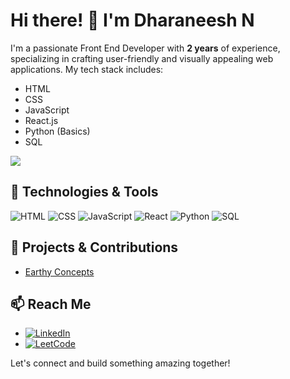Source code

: # Hi there! 👋 I'm Dharaneesh N

I'm a passionate Front End Developer with **2 years** of experience, specializing in crafting user-friendly and visually appealing web applications. My tech stack includes:

- HTML
- CSS
- JavaScript
- React.js
- Python (Basics)
- SQL
<img src="https://media.giphy.com/media/xTiTnolgxvZcJwdq4E/giphy.gif?cid=790b7611v3z1c6jekgj6w5t4jihrfg1argt0yvfho6wxxaci&ep=v1_gifs_search&rid=giphy.gif&ct=g"/>

## 🔧 Technologies & Tools

![HTML](https://img.shields.io/badge/-HTML5-E34F26?style=flat&logo=HTML5&logoColor=white)
![CSS](https://img.shields.io/badge/-CSS3-1572B6?style=flat&logo=CSS3&logoColor=white)
![JavaScript](https://img.shields.io/badge/-JavaScript-black?style=flat&logo=javascript)
![React](https://img.shields.io/badge/-React-61DAFB?style=flat&logo=react&logoColor=white)
![Python](https://img.shields.io/badge/-Python-3776AB?style=flat&logo=python&logoColor=white)
![SQL](https://img.shields.io/badge/-SQL-4479A1?style=flat&logo=sql&logoColor=white)

## 🚀 Projects & Contributions

- [Earthy Concepts](https://dharaneesh2000.github.io/plantwebsite/#)

## 📫 Reach Me

- [![LinkedIn](https://img.shields.io/badge/-LinkedIn-0077B5?style=flat&logo=linkedin&logoColor=white)](https://www.linkedin.com/in/dharaneesh-n-196693208/)
- [![LeetCode](https://img.shields.io/badge/-LeetCode-FFA116?style=flat&logo=leetcode&logoColor=black)](https://leetcode.com/DharaneeshN/)

Let's connect and build something amazing together!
☆ ☆ ☆
● Your assignment
Transcribe exactly, please, the lines between the start of the records above and the line holding "## 📫 Reach Me", counting both of those lines and omitting pictures.

● Exercise solution
Source code

: # Hi there! 👋 I'm Dharaneesh N

I'm a passionate Front End Developer with **2 years** of experience, specializing in crafting user-friendly and visually appealing web applications. My tech stack includes:

- HTML
- CSS
- JavaScript
- React.js
- Python (Basics)
- SQL
<img src="https://media.giphy.com/media/xTiTnolgxvZcJwdq4E/giphy.gif?cid=790b7611v3z1c6jekgj6w5t4jihrfg1argt0yvfho6wxxaci&ep=v1_gifs_search&rid=giphy.gif&ct=g"/>

## 🔧 Technologies & Tools

![HTML](https://img.shields.io/badge/-HTML5-E34F26?style=flat&logo=HTML5&logoColor=white)
![CSS](https://img.shields.io/badge/-CSS3-1572B6?style=flat&logo=CSS3&logoColor=white)
![JavaScript](https://img.shields.io/badge/-JavaScript-black?style=flat&logo=javascript)
![React](https://img.shields.io/badge/-React-61DAFB?style=flat&logo=react&logoColor=white)
![Python](https://img.shields.io/badge/-Python-3776AB?style=flat&logo=python&logoColor=white)
![SQL](https://img.shields.io/badge/-SQL-4479A1?style=flat&logo=sql&logoColor=white)

## 🚀 Projects & Contributions

- [Earthy Concepts](https://dharaneesh2000.github.io/plantwebsite/#)

## 📫 Reach Me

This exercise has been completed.